Friday, November 07, 2003

Parashat Lech Lecha – Part 2

"Sarai said to Abram, G-d has kept me from having children." (16:2)

Sarai and Abram are the first recorded case of infertility in human history. This hits especially close to home given the two miscarriages my wide and I had in the span of 6 months while trying to start a family.

Up to this point in the Torah, no less than 25% of the narrative deals with who gave birth to whom. Clearly, children were central to ones identity. This is still the case today, but (perhaps unfortunately) to a lesser extent. It is clear from the narrative that Sarai and Abram loved each other very much. In a truly unselfish act, Sarai offers her concubine to Abram as a second wife, knowing full well the bond that could develop between Abram and Hagar, at her expense. Sarai wanted so much for her husband to have children that she was willing to take that risk.

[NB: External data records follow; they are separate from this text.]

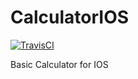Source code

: # CalculatorIOS

[![TravisCI](https://travis-ci.org/prespondek/CalculatorIOS.svg?branch=master)](https://travis-ci.org/prespondek/CalculatorIOS)

Basic Calculator for IOS
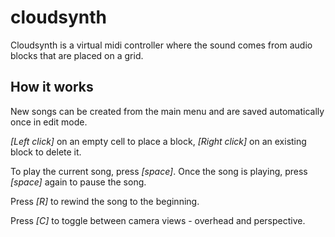 # cloudsynth #

Cloudsynth is a virtual midi controller where the sound comes from audio blocks that are placed on a grid.

## How it works ##

New songs can be created from the main menu and are saved automatically once in edit mode.

*[Left click]* on an empty cell to place a block, *[Right click]* on an existing block to delete it.

To play the current song, press *[space]*. Once the song is playing, press *[space]* again to pause the song.

Press *[R]* to rewind the song to the beginning.

Press *[C]* to toggle between camera views - overhead and perspective.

Abram was torn between the desire to have children, and the love for his wife. Though clearly yearning for a child, Abram, as the first Jew, would not consider taking another wife. The Torah does not tell us that Abram married Hagar; instead it says that Sarai took Hagar and gave her to Abram. While Abram surely treated Hagar with honour and respect, the Torah records no conversations between the two.

This seems to be a case of infertility treatment. The couple wanted to have children naturally, but when the wife saw she couldn’t, she did everything in her power to give her husband a child. In those days, the only infertility treatment available was taking a surrogate, today there are many more options. This passage is where Judaism derives its ruling on the permissibility of fertility treatments.

Rabbi Jay Kellman writes “And Abram came to her, and she conceived” (16:4). The birth of Yishmael no doubt evoked mixed emotions. Surely Abram and Sarai where happy that Abram was no longer childless, but no doubt Abram, perhaps even more so that Sarai, felt sadness that his child could not be her child.”

It was the selflessness of Sarai’s act that is why she merited a son of her own. And it is this amazing marriage that should be a model to us all.